Previously, in (Historical Patterns During U.S. Stock and BTC Declines - Second Quarter Forecast), I set a target range for the decline of U.S. stocks (-12.5%—-16%) along with three main reasons. The decline was primarily due to several factors, and U.S. stocks eventually fell to the third target of -20% in early April due to tariff pullbacks. Originally, it was expected that -20% would only be achieved after a rebound when the negative impact of tariffs was fully realized, but in reality, the market's concerns about recession due to unexpected high tariffs from China led to early safe-haven behavior. After the implementation of tariffs, BTC also showed a phase of strength, with a decline ratio of only 1:2, not reaching 1:3, but the trend direction and the completion level of the short-selling strategy were quite satisfactory.

I generally do not chase tails in trading; extreme over-exuberance or extreme downturns in the face of unexpected events are normal. I focus only on the parts of the strategy that have the highest certainty of profit, usually targeting the first and second profit levels, while the third target level belongs to the category of extreme over-exuberance or extreme downturn, which presents opportunities but also has the nature of 'betting on certain possibilities.'

The reason for the bearish outlook after the new year: The favorable conditions following Trump's election are fully realized. By January 14 to January 20, the U.S. stock market has already reached a new high due to expectations from the inaugural speech policy. After the inaugural speech, the favorable conditions are exhausted, and expectations for tax cuts fall short. At the same time, economic data shows that CPI will start to rise from December 2024, with the unemployment rate rising from 4.25% to 4.36% in December, marking the third consecutive month of increase. At the beginning of 2025, GDP growth will begin to be revised downwards. Due to the increase in CPI, market expectations for interest rate cuts are also starting to be adjusted downwards. Meanwhile, Trump's focus on policy implementation is first on trade and then on tax cuts, raising market concerns about economic recession due to tariffs. Additionally, the U.S. stock market has been in a high oscillation range for two months at the technical monthly cycle target.

The choice of shorting targets mainly includes LTC/ADA/XRP/CAKE/ATOM.

1. The principle for choosing LTC is that the ETF advantages cannot drive up the price + the token's fundamentals are relatively weak: LTC's fundamentals are weak, and the positive response and price increase triggered by the ETF application news are minimal. Under the catalyst of the ETF event, LTC performed relatively poorly compared to other public chains in the sector. At the same time, LTC's technical position has reached its upward target, making the shorting risk-reward ratio very high. Therefore, in early February, I initiated a small exploratory short position before reaching the previous high, and then opened a short position again at the 88.6 position of the golden ratio at the previous high, until the phase target of 97 was reached for profit-taking.
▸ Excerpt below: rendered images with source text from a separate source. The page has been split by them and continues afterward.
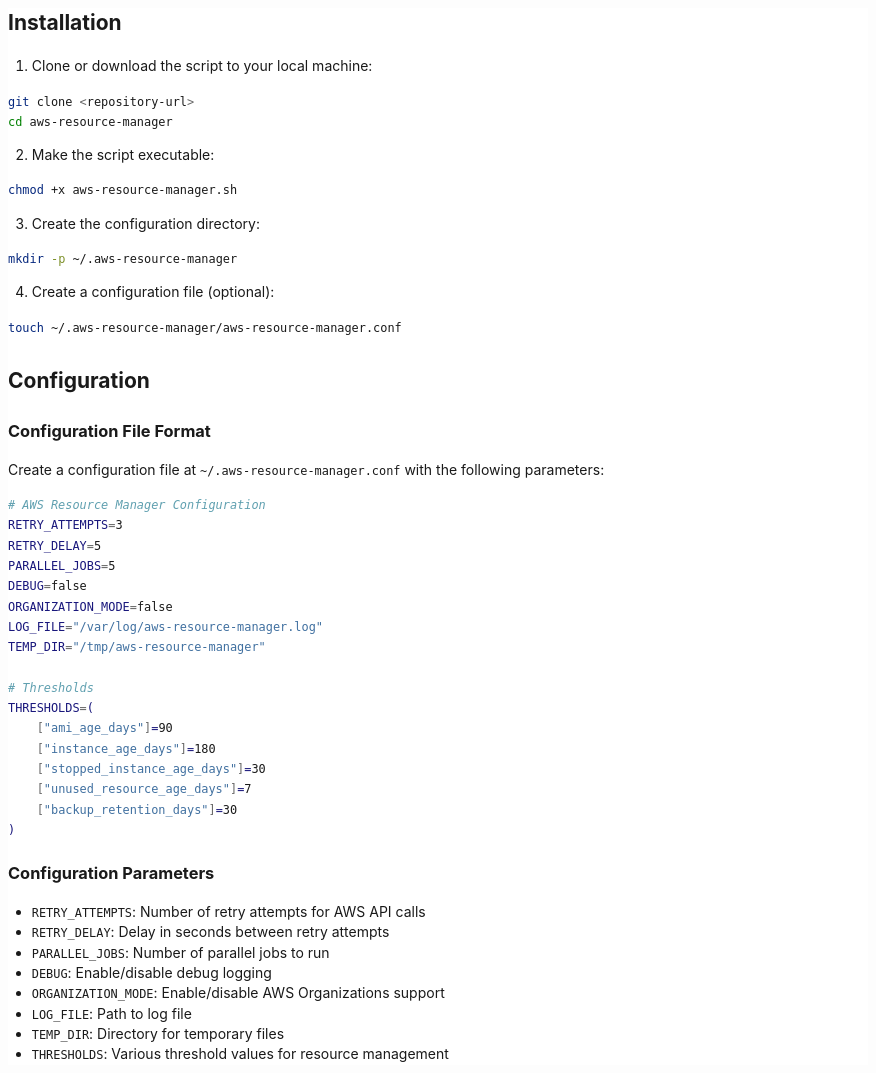 ## Installation

1. Clone or download the script to your local machine:
```bash
git clone <repository-url>
cd aws-resource-manager
```

2. Make the script executable:
```bash
chmod +x aws-resource-manager.sh
```

3. Create the configuration directory:
```bash
mkdir -p ~/.aws-resource-manager
```

4. Create a configuration file (optional):
```bash
touch ~/.aws-resource-manager/aws-resource-manager.conf
```

## Configuration

### Configuration File Format
Create a configuration file at `~/.aws-resource-manager.conf` with the following parameters:

```bash
# AWS Resource Manager Configuration
RETRY_ATTEMPTS=3
RETRY_DELAY=5
PARALLEL_JOBS=5
DEBUG=false
ORGANIZATION_MODE=false
LOG_FILE="/var/log/aws-resource-manager.log"
TEMP_DIR="/tmp/aws-resource-manager"

# Thresholds
THRESHOLDS=(
    ["ami_age_days"]=90
    ["instance_age_days"]=180
    ["stopped_instance_age_days"]=30
    ["unused_resource_age_days"]=7
    ["backup_retention_days"]=30
)
```

### Configuration Parameters
- `RETRY_ATTEMPTS`: Number of retry attempts for AWS API calls
- `RETRY_DELAY`: Delay in seconds between retry attempts
- `PARALLEL_JOBS`: Number of parallel jobs to run
- `DEBUG`: Enable/disable debug logging
- `ORGANIZATION_MODE`: Enable/disable AWS Organizations support
- `LOG_FILE`: Path to log file
- `TEMP_DIR`: Directory for temporary files
- `THRESHOLDS`: Various threshold values for resource management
2. The principle for choosing ADA/XRP is the oversold space of overheated tokens in a weak sector: This is based on the big public chain sector led by XRP from November 2024 to January 2025, with ADA, LTC, and EOS taking turns leading the sector, showing stronger growth than all other sectors. In January, apart from the SOL ecosystem due to the narrative of Trump's token issuance, other public chains ranked second in overall growth. However, upon observing the comparison of daily price movements of altcoins and BTC, it was found that this sector began to show significant weaknesses from February 2025, with large market movements not leading to similar movements in this sector. Given the cyclical nature of the market, each sector experienced significant over-exuberance before the next wave of BTC's large cycle decline, indicating a greater certainty of falling trends and spaces. Therefore, after the White House's crypto meeting on March 8 showed no significant positive news, I directly entered short positions on XRP and ADA, as the observed decline space compared to BTC was 1:3. However, since ADA and XRP are large-cap tokens, their declines were limited during this round of BTC's drop to 78,000 at the end of February. Therefore, I adjusted my stop-loss positions and continued the process of opening short positions and moving the stop-loss until April when the corresponding tariff policies were implemented.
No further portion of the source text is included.